Les auteurs d’un PLUi ne peuvent exclure des territoires du champ de l’éolien en raison de l’opposition de principe de communes défavorables.
Une société sollicite une autorisation unique pour l’installation et l’exploitation de six éoliennes d’une hauteur de 180m. La préfète oppose un sursis à statuer, puis un refus après l’annulation du sursis par la cour administrative d’appel. Elle fonde le refus d’autorisation sur le fait que le projet se trouve en très forte co-visibilité avec un monument historique et qu’ainsi, étant situé au cœur d’un paysage de plaine très ouvert, il porte atteinte au paysage historique.
Le pétitionnaire saisit à nouveau la justice. La cour administrative d’appel considère que l’atteinte opposée par la préfète n’est pas constituée. Elle relève que l’étude d’impact a conclu à un impact modéré du projet sur le château, du fait notamment de la présence d’une végétation importante, de l’éloignement des éoliennes et des mesures de compensation.
Opérant une substitution de motif, le ministre, en défense, argue de la méconnaissance des dispositions du PLUi de la communauté de communes, dont le règlement de la zone A d’implantation du projet interdit expressément l’installation d’éoliennes en dehors du secteur Aeol dédié.
Cependant, la société pétitionnaire soulève l’exception d’illégalité du PLUi, en particulier de l’orientation d’aménagement et de programmation (OAP) dénommée « Paysage et Énergie ». Dans le cadre de cette OAP, les auteurs du plan ont délimité des zones potentielles de développement de l’éolien et défini les secteurs Aeol du règlement, puis ils ont décrit les principes d’implantation des éoliennes pour permettre aux projets de s’inscrire dans les structures paysagères.
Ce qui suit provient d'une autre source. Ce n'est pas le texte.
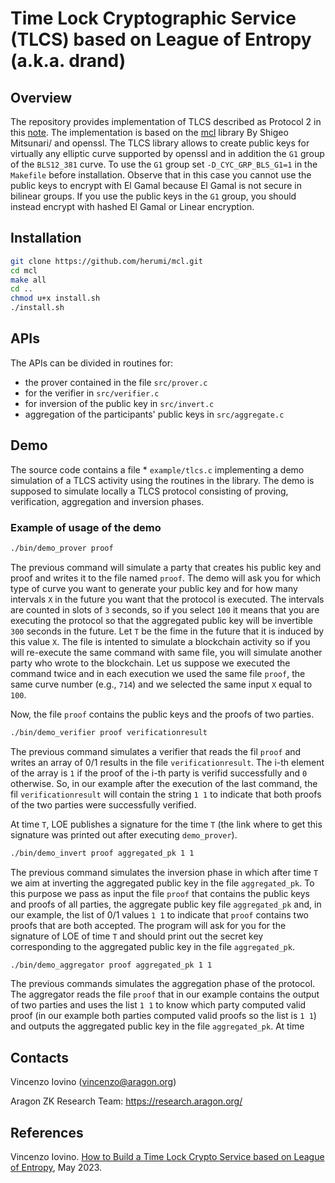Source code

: # Time Lock Cryptographic Service (TLCS) based on League of Entropy (a.k.a. drand)
## Overview
The repository provides implementation of TLCS described as Protocol 2 in this [note](https://hackmd.io/WYp7A-jPQvK8xSB1pyH7hQ).
The implementation is based on the [mcl](https://github.com/herumi/mcl/) library By Shigeo Mitsunari/ and openssl.
The TLCS library allows to create public keys for virtually any elliptic curve supported by openssl and in addition the `G1` group of the `BLS12_381` curve.
To use the `G1` group set `-D_CYC_GRP_BLS_G1=1`  in the `Makefile` before installation. Observe that in this case you cannot use the public keys to encrypt with El Gamal because El Gamal is not secure in bilinear groups. If you use the public keys in the `G1` group, you should instead encrypt with hashed El Gamal or Linear encryption.
## Installation
```bash
git clone https://github.com/herumi/mcl.git
cd mcl
make all
cd ..
chmod u+x install.sh
./install.sh
```
## APIs

The APIs can be divided in routines for:
* the prover contained in the file `src/prover.c`
* for the verifier in `src/verifier.c`
* for inversion of the public key in `src/invert.c`
* aggregation of the participants' public keys in `src/aggregate.c` 

## Demo
The source code contains a file * `example/tlcs.c` implementing a demo simulation of a TLCS activity using the routines in the library. 
 The demo is supposed to simulate locally a TLCS protocol consisting of proving, verification, aggregation and inversion phases. 
### Example of usage of the demo
```bash
./bin/demo_prover proof
```
The previous command will simulate a party that creates his public key and proof and writes it to the file named `proof`.
The demo will ask you for which type of curve you want to generate your public key and for how many intervals `X` in the future you want that the protocol is executed. The intervals are counted in slots of `3` seconds, so if you select `100` it means that you are executing the protocol so that the aggregated public key will be invertible `300` seconds in the future. Let `T` be the fime in the future that it is induced by this value `X`.
The file is intented to simulate a blockchain activity so if you will re-execute the same command with same file, you will simulate another party who wrote to the blockchain.
Let us suppose we executed the command twice and in each execution we used the same file `proof`, the same curve number (e.g., `714`) and we selected the same input `X` equal to `100`.

Now, the file `proof` contains the public keys and the proofs of two parties. 
```bash
./bin/demo_verifier proof verificationresult
```
The previous command simulates a verifier that reads the fil ``proof`` and writes an array of 0/1 results in the file ``verificationresult``. The i-th element of the array is `1` if the proof of the i-th party is verifid successfully and `0` otherwise.
So, in our example after the execution of the last command, the fil ``verificationresult`` will contain the string ``1 1`` to indicate that both proofs of the two parties were successfully verified.

At time `T`, LOE publishes a signature for the time `T` (the link where to get this signature was printed out after executing `demo_prover`).
```bash
./bin/demo_invert proof aggregated_pk 1 1
```
The previous command simulates the inversion phase in which after time `T` we aim at inverting the aggregated public key in the file `aggregated_pk`. To this purpose we pass as input the file `proof` that contains the public keys and proofs of all parties, the aggregate public key file `aggregated_pk` and, in our example, the list of 0/1 values `1 1` to indicate that `proof` contains two proofs that are both accepted.
The program will ask for you for the signature of LOE of time `T` and should print out the secret key corresponding to the aggregated public key in the file `aggregated_pk`.

```bash
./bin/demo_aggregator proof aggregated_pk 1 1
```
The previous commands simulates the aggregation phase of the protocol. The aggregator reads the file `proof` that in our example contains the output of two parties and uses the list `1 1` to know which party computed valid proof (in our example both parties computed valid proofs so the list is `1 1`) and outputs the aggregated public key in the file `aggregated_pk`.
At time
## Contacts

Vincenzo Iovino (vincenzo@aragon.org)

Aragon ZK Research Team: https://research.aragon.org/

## References
Vincenzo Iovino. [How to Build a Time Lock Crypto Service based on League of Entropy](https://hackmd.io/WYp7A-jPQvK8xSB1pyH7hQ), May 2023.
Dans son arrêt du 2 avril 2024, la Cour administrative d’appel de Bordeaux relève que, pour exclure certains territoires des secteurs Aeol, les rédacteurs du PLUi se sont fondés sur l’opposition de principe de communes défavorables à l’éolien, sans aucun motif d’urbanisme. Ils n’étaient ainsi guidés que « par des préoccupations qui sont étrangères à celles que les auteurs d’un PLU peuvent légalement retenir, entachant ainsi le PLUi d’une erreur de droit ».
De ce fait, la cour annule le refus d’autorisation unique du parc éolien. Faisant application de ses pouvoirs de pleine juridiction, elle délivre elle-même l’autorisation sollicitée, en application de l’article L. 514-6 du Code de l’environnement, et enjoint à la préfète de fixer les prescriptions qui, le cas échéant, doivent l’assortir (CAA Bordeaux, 2 avr. 2024, n° 22BX01433).